Update extract fields #1305

cswartzvi · 2025-05-09T03:02:53Z

Updated the existing function modifier extract_fields so that it can infer field types from the type annotation.

Warning

Important: This PR is based on the branch in #1303 and not main. Recommend merging that branch first. Sorry for the confusion!

Changes

Isolated the field extraction logic in a helper function called _process_extract_fields this function determines field types when necessary before calling the preexisting helper _validate_extract_fields
The extract_fields class now calls _process_extract_fields directly (instead of _validate_extract_fields)
Documentation on using extract_fields was updated to include unpacked field names, list of field names, and the previously undocumented TypedDict

How I tested this

Added test cases to validate the functionality of the extract_fields decorator with inferred field types
Updated and consolidated existing annotation checks to handle explicit field types, inferred field types, and TypedDicts

Notes

To use this feature you must specify a generic dictionary with valid type paramerters - therefore it will only work for homogenous dictionaries.
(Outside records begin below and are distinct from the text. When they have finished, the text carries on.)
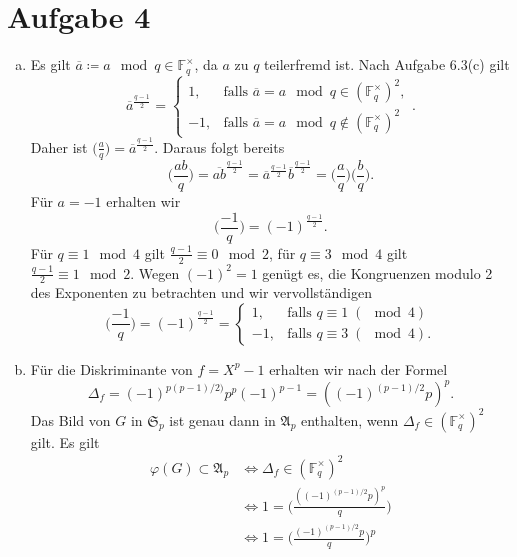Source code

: \documentclass{article}
\begin{document}
    \section*{Aufgabe 4}
    \begin{enumerate}[(a)]
        \item Es gilt $\overline{a}\coloneqq a \mod q\in \mathbb{F}_q^\times$, da $a$ zu $q$ teilerfremd ist. Nach Aufgabe 6.3(c) gilt 
        \[
            \overline{a}^{\frac{q-1}{2}} = \begin{cases}
            1, &\text{falls }\overline{a} = a \mod q \in    (\mathbb{F}_q^\times)^2,\\
            -1,&\text{falls }\overline{a} = a \mod q \notin (\mathbb{F}_q^\times)^2
        \end{cases}.
        \]
        Daher ist $\big(\frac{a}{q}\big) = \overline{a}^{\frac{q-1}{2}}$. Daraus folgt bereits
        \[
            \biggl(\frac{ab}{q}\biggr) = \overline{ab}^\frac{q-1}{2} = \overline{a}^\frac{q-1}{2} \overline{b}^\frac{q-1}{2} = \biggl(\frac{a}{q}\biggr)\biggl(\frac{b}{q}\biggr).  
        \]
        Für $a = -1$ erhalten wir
        \[
            \biggl(\frac{-1}{q}\biggr) = (-1)^\frac{q-1}{2}.
        \]
        Für $q \equiv 1 \mod 4$ gilt $\frac{q-1}{2} \equiv 0 \mod 2$, für $q\equiv 3 \mod 4$ gilt $\frac{q-1}{2} \equiv 1 \mod 2$. Wegen $(-1)^2 = 1$ genügt es, die Kongruenzen modulo 2 des Exponenten zu betrachten und wir vervollständigen
        \[
            \biggl(\frac{-1}{q}\biggr) = (-1)^\frac{q-1}{2} = \begin{cases}
                1, &\text{falls }q\equiv 1\; (\mod 4)\\
                -1,&\text{falls }q\equiv 3\; (\mod 4).
            \end{cases}
        \]
        \item Für die Diskriminante von $f = X^p -1$ erhalten wir nach der Formel 
        \[ 
            \Delta_f = (-1)^{p(p-1)/2)} p^p(-1)^{p-1} = \left((-1)^{(p-1)/2}p\right)^p.
        \]
        Das Bild von $G$ in $\mathfrak{S}_p$ ist genau dann in $\mathfrak{A}_p$ enthalten, wenn $\Delta_f \in (\mathbb{F}_q^\times)^2$ gilt. Es gilt
        \begin{align*}
            \varphi(G) \subset \mathfrak{A}_p &\Leftrightarrow \Delta_f \in (\mathbb{F}_q^\times)^2\\
            &\Leftrightarrow 1 = \biggl(\frac{\left((-1)^{(p-1)/2}p\right)^p}{q}\biggr)\\
            &\Leftrightarrow 1 = \biggl(\frac{(-1)^{(p-1)/2}p}{q}\biggr)^p

\end{align*}
\end{enumerate}
\end{document}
For example, the following would extract the standard X_train, X_test, y_train, and y_test as np.ndarray by using unpacked field names:

@extract_fields('X_train', 'X_test' 'y_train' 'y_test')  # unpacked field names
def train_test_split_func(...) -> Dict[str, np.ndarray]:
    ...
    return {"X_train": ..., "X_test": ..., "y_train": ..., "y_test": ...}

You can also pass a list of field names to the first argument:

@extract_fields(['X_train', 'X_test' 'y_train' 'y_test'])   # list of field names
def train_test_split_func(...) -> Dict[str, np.ndarray]:
    ...
    return {"X_train": ..., "X_test": ..., "y_train": ..., "y_test": ...}

This also preserves backward compatibility with non-generic dictionaries:

@extract_fields(dict(  # fields specified as a dictionary
    X_train=np.ndarray,
    X_validation=np.ndarray,
    X_test=np.ndarray,
))
def train_test_split_func(...) -> Dict:
    ...
    return {"X_train": ..., "X_test": ..., "y_train": ..., "y_test": ...}

Checklist

PR has an informative and human-readable title (this will be pulled into the release notes)
Changes are limited to a single goal (no scope creep)
Code passed the pre-commit check & code is left cleaner/nicer than when first encountered.
Any change in functionality is tested
New functions are documented (with a description, list of inputs, and expected output)
Placeholder code is flagged / future TODOs are captured in comments
Project documentation has been updated if adding/changing functionality.

ellipsis-dev

Caution

Changes requested ❌

Reviewed everything up to d91009b in 2 minutes and 40 seconds. Click for details.

Reviewed 1199 lines of code in 6 files
Skipped 0 files when reviewing.
Skipped posting 12 draft comments. View those below.
Modify your settings and rules to customize what types of comments Ellipsis leaves. And don't forget to react with 👍 or 👎 to teach Ellipsis.

1. tests/function_modifiers/test_expanders.py:1024

Draft comment:
Very comprehensive tests; consider adding inline comments in complex cases (e.g. in test_inject_multiple_things where a magic number formula is used) to explain the expected result. This helps clarify why the computed sum equals the given expression.
Reason this comment was not posted:
Comment was not on a location in the diff, so it can't be submitted as a review comment.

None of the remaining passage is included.